On 29.09.2011 0:43, Nick Sabalausky wrote:
"Jonathan M Davis"<[email protected]>  wrote in message
news:[email protected]...

I would point out that there is an intention to eventually get a D lexer
and
parser into Phobos so that tools can take advantage of them. Those could
eventually lead to a frontend in D but would provide benefits far beyond
simply
having the compiler in D.


Is the interest more in a D-specific lexer/parser or a generalized one? Or
is it more of a split vote? I seem to remember interest both ways, but I
don't know whether there's any consensus among the DMD/Phobos crew.

A generalized lexer is nothing more than a regex engine that has more than
one distinct accept state (which then gets run over and over until EOF). And
the FSM is made simply by doing a combined regex  "(regexForToken1 |
regexForToken2 | regexForToken3 | ... )", and then each of those parts just
get their own accept state. Which makes me wonder...

There was a GSoC project to overhaul Phobos's regex engine, wasn't there? Is
that done? Is it designed in a way that the stuff above wouldn't be real
hard to add?

That was me. And, yes, that's exactly the kind of thing I'm pursing right now. Lexer with compile-time generated FSM looks very promising e.g. for DSELs. In fact, I think I already have good vision on how to reuse existing code to get there.

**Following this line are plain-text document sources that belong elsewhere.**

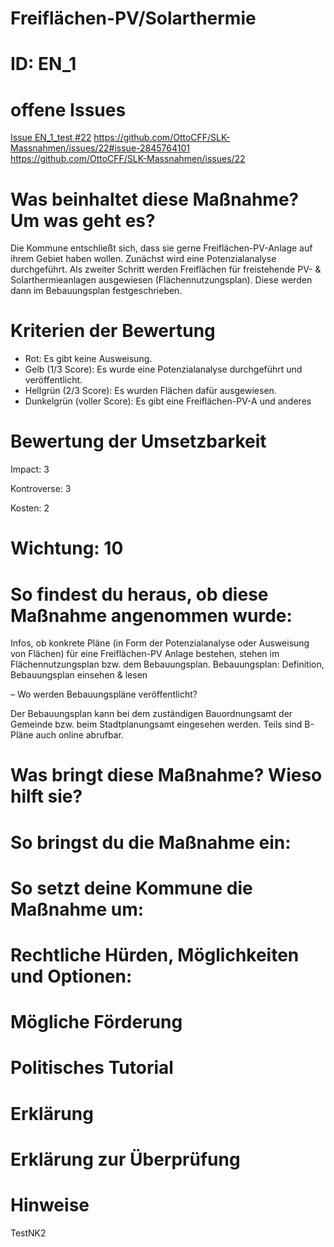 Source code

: # Freiflächen-PV/Solarthermie
# ID: EN_1

# offene Issues
[Issue EN_1_test #22](#22)
https://github.com/OttoCFF/SLK-Massnahmen/issues/22#issue-2845764101
https://github.com/OttoCFF/SLK-Massnahmen/issues/22


# Was beinhaltet diese Maßnahme? Um was geht es?
Die Kommune entschließt sich, dass sie gerne Freiflächen-PV-Anlage auf ihrem Gebiet haben wollen.  Zunächst wird eine Potenzialanalyse durchgeführt. Als zweiter Schritt werden Freiflächen für freistehende PV- & Solarthermieanlagen ausgewiesen (Flächennutzungsplan). Diese werden dann im Bebauungsplan festgeschrieben.
# Kriterien der Bewertung
- Rot: Es gibt keine Ausweisung.
- Gelb (1/3 Score): Es wurde eine Potenzialanalyse durchgeführt und veröffentlicht.
- Hellgrün (2/3 Score): Es wurden Flächen dafür ausgewiesen.
- Dunkelgrün (voller Score): Es gibt eine Freiflächen-PV-A und anderes
# Bewertung der Umsetzbarkeit

Impact: 3

Kontroverse: 3

Kosten: 2
# Wichtung: 10
# So findest du heraus, ob diese Maßnahme angenommen wurde:
Infos, ob konkrete Pläne (in Form der Potenzialanalyse oder Ausweisung von Flächen) für eine Freiflächen-PV Anlage bestehen, stehen im Flächennutzungsplan bzw. dem Bebauungsplan. Bebauungsplan: Definition, Bebauungsplan einsehen & lesen

– Wo werden Bebauungspläne veröffentlicht? 

Der Bebauungsplan kann bei dem zuständigen Bauordnungsamt der Gemeinde bzw. beim Stadtplanungsamt eingesehen werden. Teils sind B-Pläne auch online abrufbar.
# Was bringt diese Maßnahme? Wieso hilft sie?

# So bringst du die Maßnahme ein:

# So setzt deine Kommune die Maßnahme um:

# Rechtliche Hürden, Möglichkeiten und Optionen:

# Mögliche Förderung

# Politisches Tutorial

# Erklärung

# Erklärung zur Überprüfung

# Hinweise
TestNK2
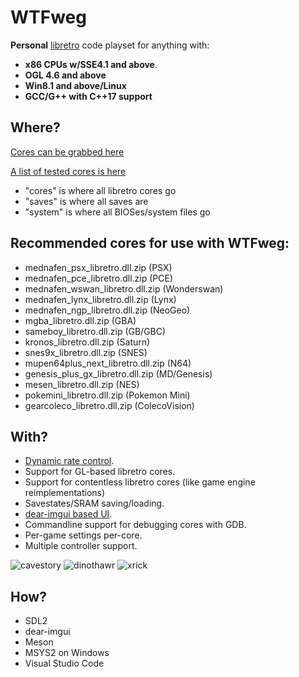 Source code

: # WTFweg

**Personal** [libretro](https://www.libretro.com) code playset for anything with:

* **x86 CPUs w/SSE4.1 and above**.
* **OGL 4.6 and above**
* **Win8.1 and above/Linux**
* **GCC/G++ with C++17 support**


## Where?

[Cores can be grabbed here](http://buildbot.libretro.com/nightly/windows/x86_64/latest/)

[A list of tested cores is here](https://raw.githubusercontent.com/cruduxcru0/WTFweg/master/cores.txt)

* "cores" is where all libretro cores go
* "saves" is where all saves are
* "system" is where all BIOSes/system files go

## Recommended cores for use with WTFweg:
* mednafen_psx_libretro.dll.zip (PSX)
* mednafen_pce_libretro.dll.zip (PCE)
* mednafen_wswan_libretro.dll.zip (Wonderswan)
* mednafen_lynx_libretro.dll.zip (Lynx)
* mednafen_ngp_libretro.dll.zip (NeoGeo)
* mgba_libretro.dll.zip (GBA)
* sameboy_libretro.dll.zip (GB/GBC)
* kronos_libretro.dll.zip (Saturn)
* snes9x_libretro.dll.zip  (SNES)
* mupen64plus_next_libretro.dll.zip (N64)
* genesis_plus_gx_libretro.dll.zip (MD/Genesis)
* mesen_libretro.dll.zip (NES)
* pokemini_libretro.dll.zip (Pokemon Mini)
* gearcoleco_libretro.dll.zip (ColecoVision)

## With?

* [Dynamic rate control](https://docs.libretro.com/development/cores/dynamic-rate-control/).
* Support for GL-based libretro cores.
* Support for contentless libretro cores (like game engine reimplementations)
* Savestates/SRAM saving/loading.
* [dear-imgui based UI](https://github.com/ocornut/imgui).
* Commandline support for debugging cores with GDB.
* Per-game settings per-core.
* Multiple controller support.

![cavestory](https://user-images.githubusercontent.com/56025978/176826673-3e7d9254-e6a6-4114-bb9c-81d0e26c0c1e.png)
![dinothawr](https://user-images.githubusercontent.com/56025978/176826700-83e7d83e-58cc-4895-913b-60c0d09dc082.png)
![xrick](https://user-images.githubusercontent.com/56025978/176826840-7c794157-6f74-4b68-8882-c89f0cb83b4e.png)


## How?

* SDL2
* dear-imgui
* Meson
* MSYS2 on Windows
* Visual Studio Code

And what about algoritm? Is it a Thompson NFA, ie, it traverses the NFA as
if it were a DFA, effectively "creating" the DFA on-the-fly)?

As for implementation there are two algorithms operating on the same IR. The default one is Thompson NFA, so yes with some work I can make it generate code for DFA instead of executing. It's just till now I generated more simple structures from it e.g. bit-parallel prefix searcher.

 Or does it
just traverse the NFA as an NFA? Or does it create an actual DFA and
traverse that? An actual DFA would probably be best for a lexer. If a DFA,
is it an optimized DFA? In my (limited) tests, it didn't seem like
DFA-optimization would yield a notable benefit on typical
programming-langauge tokens. It seems to be more suited to pathological
cases.


I'm also dubious if DFA optimization techniques would worth the hassle. Not a top priority.